[Roddy3]

As the title states, the bottom-left resonance structure has the lone pair move to the right carbon in the structure to its immediate right--why is this the case instead of the lone pair moving back towards the OH to form a structure similar to the top-left? Does it have something to do with the C=C bond being favored over the C=O bond? Hopefully I'm not missing something obvious, but that's the best explanation I can think of right now.

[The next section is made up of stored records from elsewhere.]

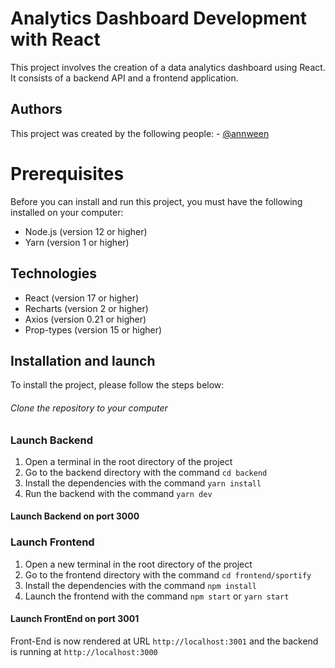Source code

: # Analytics Dashboard Development with React
This project involves the creation of a data analytics dashboard using React. It consists of a backend API and a frontend application.

## Authors
This project was created by the following people: - [@annween](https://github.com/Annween)

# Prerequisites
Before you can install and run this project, you must have the following installed on your computer:

- Node.js (version 12 or higher)
- Yarn (version 1 or higher)

## Technologies

- React (version 17 or higher)
- Recharts (version 2 or higher)
- Axios (version 0.21 or higher)
- Prop-types (version 15 or higher)



## Installation and launch
To install the project, please follow the steps below:

###### Clone the repository to your computer

### Launch Backend

1. Open a terminal in the root directory of the project
2. Go to the backend directory with the command `cd backend`
3. Install the dependencies with the command `yarn install`
4. Run the backend with the command `yarn dev`

#### Launch Backend on port 3000 

### Launch Frontend
1. Open a new terminal in the root directory of the project
2. Go to the frontend directory with the command `cd frontend/sportify`
3. Install the dependencies with the command `npm install`
4. Launch the frontend with the command `npm start` or `yarn start`

#### Launch FrontEnd on port 3001  

Front-End is now rendered at URL `http://localhost:3001` and the backend is running at `http://localhost:3000`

I included a picture of the solution that I marked up to help visualize what I'm talking about, just in case I'm using improper terminology. Or if I'm not making any sense.

[spirochete]

The lone pair actually goes both directions. Technically, that list of resonance structures is missing one structure: the one where the all three pi bonds in the benzene ring have simply shuffled over one carbon. This resonance structure is less "interesting" because it doesn't move a charge. Sometimes, this resonance structure is omitted because the person who wrote the answer key considers it to be relatively obvious and unimportant, because this structure doesn't move the location of a formal charge. But technically, it should be included for a full picture of all the resonance structures.

If anything, the lone pair "prefers" to be on oxygen due to the relative electronegativity of oxygen. But the goal for this type of problem is to draw all of the minor resonance contributors.

[Roddy3]

Thank you, I truly appreciate the clarification.